For debugging consider passing CUDA_LAUNCH_BLOCKING=1
Compile with `TORCH_USE_CUDA_DSA` to enable device-side assertions.


### Step 4

In [None]:
# === Train ===
DEVICE = torch.device("cuda" if torch.cuda.is_available() else "cpu")
model = KerasLikeCNN(in_ch=3, num_classes=2).to(DEVICE)

opt = torch.optim.Adam(model.parameters(), lr=1e-3)
crit = nn.CrossEntropyLoss()

EPOCHS = 10
best_val = float("inf")
CKPT = "keras_like_bleaching_cls.pth"

for epoch in range(1, EPOCHS+1):
    # -- train --
    model.train()
    total, correct, train_loss = 0, 0, 0.0
    for xb, yb in train_loader:
        xb, yb = xb.to(DEVICE), yb.to(DEVICE)
        opt.zero_grad()
        logits = model(xb)
        loss = crit(logits, yb)
        loss.backward()
        opt.step()
        train_loss += loss.item() * yb.size(0)
        pred = logits.argmax(1)
        correct += (pred == yb).sum().item()
        total += yb.size(0)
    train_loss /= total
    train_acc = correct / total

    # -- validate --
    model.eval()
    v_total, v_correct, val_loss = 0, 0, 0.0
    with torch.no_grad():
        for xb, yb in val_loader:
            xb, yb = xb.to(DEVICE), yb.to(DEVICE)
            logits = model(xb)
            loss = crit(logits, yb)
            val_loss += loss.item() * yb.size(0)
            pred = logits.argmax(1)
            v_correct += (pred == yb).sum().item()
            v_total += yb.size(0)
    val_loss /= v_total
    val_acc = v_correct / v_total

    print(f"epoch {epoch:02d}/{EPOCHS} | "
          f"train loss={train_loss:.4f} acc={train_acc:.3f} | "
          f"val loss={val_loss:.4f} acc={val_acc:.3f}")

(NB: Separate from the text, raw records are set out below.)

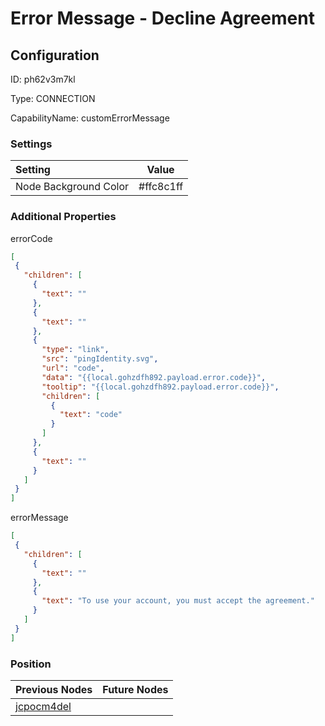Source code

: # Error Message - Decline Agreement
## Configuration
ID:  ph62v3m7kl

Type: CONNECTION 

CapabilityName: customErrorMessage

### Settings
| Setting | Value  |
| :------------------------ | ---------------------------------------- |
| Node Background Color | #ffc8c1ff | 

 




### Additional Properties
errorCode
 ```json 
[
  {
    "children": [
      {
        "text": ""
      },
      {
        "text": ""
      },
      {
        "type": "link",
        "src": "pingIdentity.svg",
        "url": "code",
        "data": "{{local.gohzdfh892.payload.error.code}}",
        "tooltip": "{{local.gohzdfh892.payload.error.code}}",
        "children": [
          {
            "text": "code"
          }
        ]
      },
      {
        "text": ""
      }
    ]
  }
]
```


errorMessage
 ```json 
[
  {
    "children": [
      {
        "text": ""
      },
      {
        "text": "To use your account, you must accept the agreement."
      }
    ]
  }
]
```




### Position
| Previous Nodes | Future Nodes |
| :------------- | ------------ |
| [jcpocm4del](./jcpocm4del.md) |  |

    if val_loss < best_val:
        best_val = val_loss
        torch.save({"model": model.state_dict(),
                    "epoch": epoch,
                    "val_loss": val_loss,
                    "val_acc": val_acc}, CKPT)
        print(f"  ↳ saved best checkpoint to {CKPT}")


RuntimeError: CUDA error: out of memory
CUDA kernel errors might be asynchronously reported at some other API call, so the stacktrace below might be incorrect.
For debugging consider passing CUDA_LAUNCH_BLOCKING=1
Compile with `TORCH_USE_CUDA_DSA` to enable device-side assertions.